The Internet is enabling some very innovative and creative twists on traditional business models. Back in the day (you know, 1995ish) businesses made money simply by selling a product or service directly or perhaps indirectly through a distribution partner. Value was created in a very predictable way, even with the addition of one or several sales partners. A business made / delivered a product or service that costs X for Y, and perhaps the channel partners added Y + margin to get to an end price. As long as Y > X you presumably had a viable business model. Of course this works for direct transfer of goods / delivery of service and for renting / leasing the product, or subscribing to the service (SaaS, for example).
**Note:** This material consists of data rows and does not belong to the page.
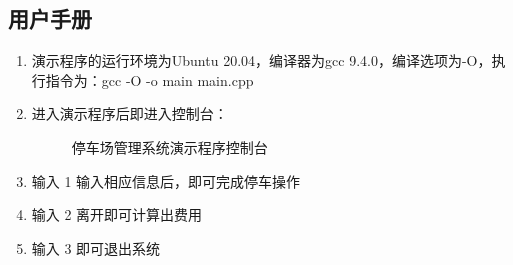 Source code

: \documentclass[UTF8,titlepage]{ctexart}
\numberwithin{figure}{section}
\begin{document}
\subsection{用户手册}

\begin{enumerate}
    \item 演示程序的运行环境为Ubuntu 20.04，编译器为gcc 9.4.0，编译选项为-O，执行指令为：gcc -O -o main main.cpp
    \item 进入演示程序后即进入控制台：{
        \begin{figure}[H]
        \centering
         \caption{停车场管理系统演示程序控制台}
         \label{}
        \end{figure}
    }
    \item 输入 1 输入相应信息后，即可完成停车操作
    \item 输入 2 离开即可计算出费用
    \item 输入 3 即可退出系统
\end{enumerate}
\end{document}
Enter the Internet and the age of “Google” and value creation changed with the new online ad supported approach. For many new online businesses this became the default business model. There’s even a blended model that uses ad supported and direct sales (usually subscription) called freemium. Companies “give” away the core product for free, getting their value indirectly through ad revenue but allow the customers to get rid of the ads by paying the subscription.

Now though, there’s a third method for creating value that is by far the fastest growing, shared revenue, that also depends on the Internet. The idea is pretty simple, the business enables / facilitates a transaction between another business / individual and an end customer, taking a percentage of the total deal for that service. Groupon, the fastest growing business ever, uses this revenue model, as does its competitor LivingSocial and many others including eBay, Ariba, Airbnb, Getaround, etc. This model is particularly useful for the host of new companies growing up around the concept of collaborative consumption.
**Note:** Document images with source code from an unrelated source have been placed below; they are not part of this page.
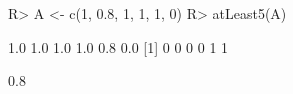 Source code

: \begin{Schunk}
% --begin: "quant2"
\begin{Sinput}
R> A <- c(1, 0.8, 1, 1, 1, 0)
R> atLeast5(A)
\end{Sinput}
\begin{Soutput}
[1] 1.0 1.0 1.0 1.0 0.8 0.0
[1] 0 0 0 0 1 1
\end{Soutput}
\begin{Soutput}
[1] 0.8
\end{Soutput}
%
% --end: "quant2"
\end{Schunk}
 Collaborative consumption vendors fall into two basic types, one that is a direct business, like Zipcar or CityCarShare and others that are peer to peer. I’ve written about peer to peer here. Peer to peer businesses work in the transaction business model, the vendors, like Airbnb, facilitate the transaction and take a percentage for the service, connecting people who have a room, apartment or house to rent with people who are looking for short term housing. The transaction business model combined with the hyper-connectivity of the Internet makes the peer to peer businesses viable. Peer to peer businesses also rely heavily on peer reviews to ensure quality of service as a key part of the model. For now this model would seem to be the one to watch, with lot’s of innovation and growth emerging. 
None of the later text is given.